→ **Task statement**
All of the records below must be reproduced exactly, minus any pictures.
The input START
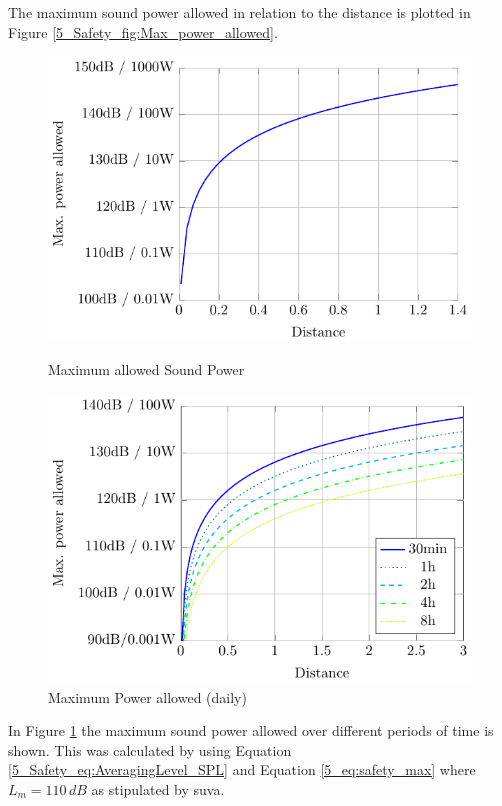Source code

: The maximum sound power allowed in relation to the distance is plotted in Figure \ref{5_Safety_fig:Max_power_allowed}.
\begin{figure}[h!]
    \begin{minipage}{0.49\textwidth}
        \centering
        \includegraphics[width=\textwidth]{images/5_Safety_Risks/Max_Power_Allowed.pdf}
        \caption{Maximum allowed Sound Power}
        \label{5_Safety_fig:Max_power_allowed}
        \end{minipage}
    \begin{minipage}{0.49\textwidth}
        \centering
        \includegraphics[width=\textwidth]{images/5_Safety_Risks/Max_Power_Allowed_Time.pdf}
        \caption{Maximum Power allowed (daily)}
        \label{5_Safety_fig:Max_power_allowed:daily}
    \end{minipage}
\end{figure}
In Figure \ref{5_Safety_fig:Max_power_allowed:daily} the maximum sound power allowed over different periods of time is shown. This was calculated by using Equation \ref{5_Safety_eq:AveragingLevel_SPL} and Equation \ref{5_eq:safety_max} where $L_m = 110\,dB$ as stipulated by \acrshort{suva}.  


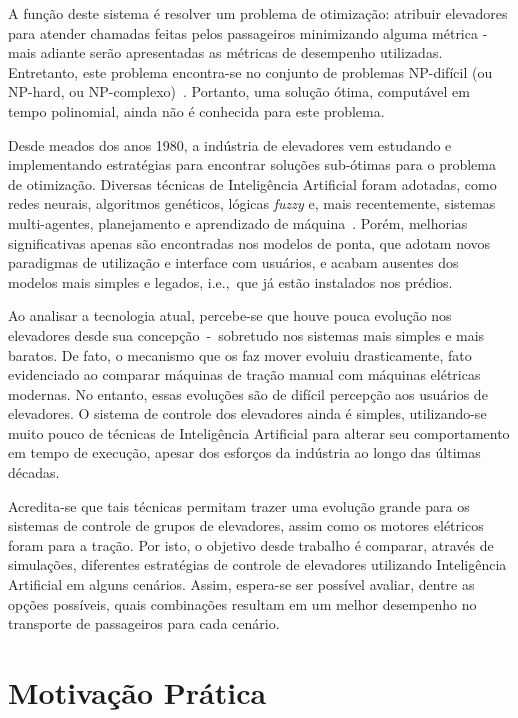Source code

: A função deste sistema é resolver um problema de otimização: atribuir elevadores
para atender chamadas feitas pelos passageiros minimizando alguma métrica - mais
adiante serão apresentadas as métricas de desempenho utilizadas. Entretanto,
este problema encontra-se no conjunto de problemas NP-difícil (ou NP-hard, ou
NP-complexo)~\cite{SeKo99}. Portanto, uma solução ótima, computável em tempo
polinomial, ainda não é conhecida para este problema.

Desde meados dos anos 1980, a indústria de elevadores vem estudando e
implementando estratégias para encontrar soluções sub-ótimas para o problema de
otimização. Diversas técnicas de Inteligência Artificial foram adotadas, como
redes neurais, algoritmos genéticos, lógicas \textit{fuzzy} e, mais
recentemente, sistemas multi-agentes, planejamento e aprendizado de
máquina~\cite{KOEHLEROTTIGER02}. Porém, melhorias significativas apenas são
encontradas nos modelos de ponta, que adotam novos paradigmas de utilização e
interface com usuários, e acabam ausentes dos modelos mais simples e
legados, i.e.,~que já estão instalados nos prédios.

Ao analisar a tecnologia atual, percebe-se que houve pouca evolução nos
elevadores desde sua concepção~-~sobretudo nos sistemas mais simples e mais
baratos. De fato, o mecanismo que os faz mover evoluiu drasticamente, fato
evidenciado ao comparar máquinas de tração manual com máquinas elétricas
modernas. No entanto, essas evoluções são de difícil percepção aos usuários de
elevadores. O sistema de controle dos elevadores ainda é simples, utilizando-se
muito pouco de técnicas de Inteligência Artificial para alterar seu
comportamento em tempo de execução, apesar dos esforços da indústria ao longo
das últimas décadas.

Acredita-se que tais técnicas permitam trazer uma evolução grande para os
sistemas de controle de grupos de elevadores, assim como os motores elétricos
foram para a tração. Por isto, o objetivo desde trabalho é comparar, através de
simulações, diferentes estratégias de controle de elevadores utilizando
Inteligência Artificial em alguns cenários. Assim, espera-se ser possível
avaliar, dentre as opções possíveis, quais combinações resultam em um melhor
desempenho no transporte de passageiros para cada cenário.

\section{\label{section:motivation}Motivação Prática}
The input END
→ **Written response**
Source code

: The maximum sound power allowed in relation to the distance is plotted in Figure \ref{5_Safety_fig:Max_power_allowed}.
\begin{figure}[h!]
    \begin{minipage}{0.49\textwidth}
        \centering
        \includegraphics[width=\textwidth]{images/5_Safety_Risks/Max_Power_Allowed.pdf}
        \caption{Maximum allowed Sound Power}
        \label{5_Safety_fig:Max_power_allowed}
        \end{minipage}
    \begin{minipage}{0.49\textwidth}
        \centering
        \includegraphics[width=\textwidth]{images/5_Safety_Risks/Max_Power_Allowed_Time.pdf}
        \caption{Maximum Power allowed (daily)}
        \label{5_Safety_fig:Max_power_allowed:daily}
    \end{minipage}
\end{figure}
In Figure \ref{5_Safety_fig:Max_power_allowed:daily} the maximum sound power allowed over different periods of time is shown. This was calculated by using Equation \ref{5_Safety_eq:AveragingLevel_SPL} and Equation \ref{5_eq:safety_max} where $L_m = 110\,dB$ as stipulated by \acrshort{suva}.  


Source code

: A função deste sistema é resolver um problema de otimização: atribuir elevadores
para atender chamadas feitas pelos passageiros minimizando alguma métrica - mais
adiante serão apresentadas as métricas de desempenho utilizadas. Entretanto,
este problema encontra-se no conjunto de problemas NP-difícil (ou NP-hard, ou
NP-complexo)~\cite{SeKo99}. Portanto, uma solução ótima, computável em tempo
polinomial, ainda não é conhecida para este problema.

Desde meados dos anos 1980, a indústria de elevadores vem estudando e
implementando estratégias para encontrar soluções sub-ótimas para o problema de
otimização. Diversas técnicas de Inteligência Artificial foram adotadas, como
redes neurais, algoritmos genéticos, lógicas \textit{fuzzy} e, mais
recentemente, sistemas multi-agentes, planejamento e aprendizado de
máquina~\cite{KOEHLEROTTIGER02}. Porém, melhorias significativas apenas são
encontradas nos modelos de ponta, que adotam novos paradigmas de utilização e
interface com usuários, e acabam ausentes dos modelos mais simples e
legados, i.e.,~que já estão instalados nos prédios.

Ao analisar a tecnologia atual, percebe-se que houve pouca evolução nos
elevadores desde sua concepção~-~sobretudo nos sistemas mais simples e mais
baratos. De fato, o mecanismo que os faz mover evoluiu drasticamente, fato
evidenciado ao comparar máquinas de tração manual com máquinas elétricas
modernas. No entanto, essas evoluções são de difícil percepção aos usuários de
elevadores. O sistema de controle dos elevadores ainda é simples, utilizando-se
muito pouco de técnicas de Inteligência Artificial para alterar seu
comportamento em tempo de execução, apesar dos esforços da indústria ao longo
das últimas décadas.

Acredita-se que tais técnicas permitam trazer uma evolução grande para os
sistemas de controle de grupos de elevadores, assim como os motores elétricos
foram para a tração. Por isto, o objetivo desde trabalho é comparar, através de
simulações, diferentes estratégias de controle de elevadores utilizando
Inteligência Artificial em alguns cenários. Assim, espera-se ser possível
avaliar, dentre as opções possíveis, quais combinações resultam em um melhor
desempenho no transporte de passageiros para cada cenário.

\section{\label{section:motivation}Motivação Prática}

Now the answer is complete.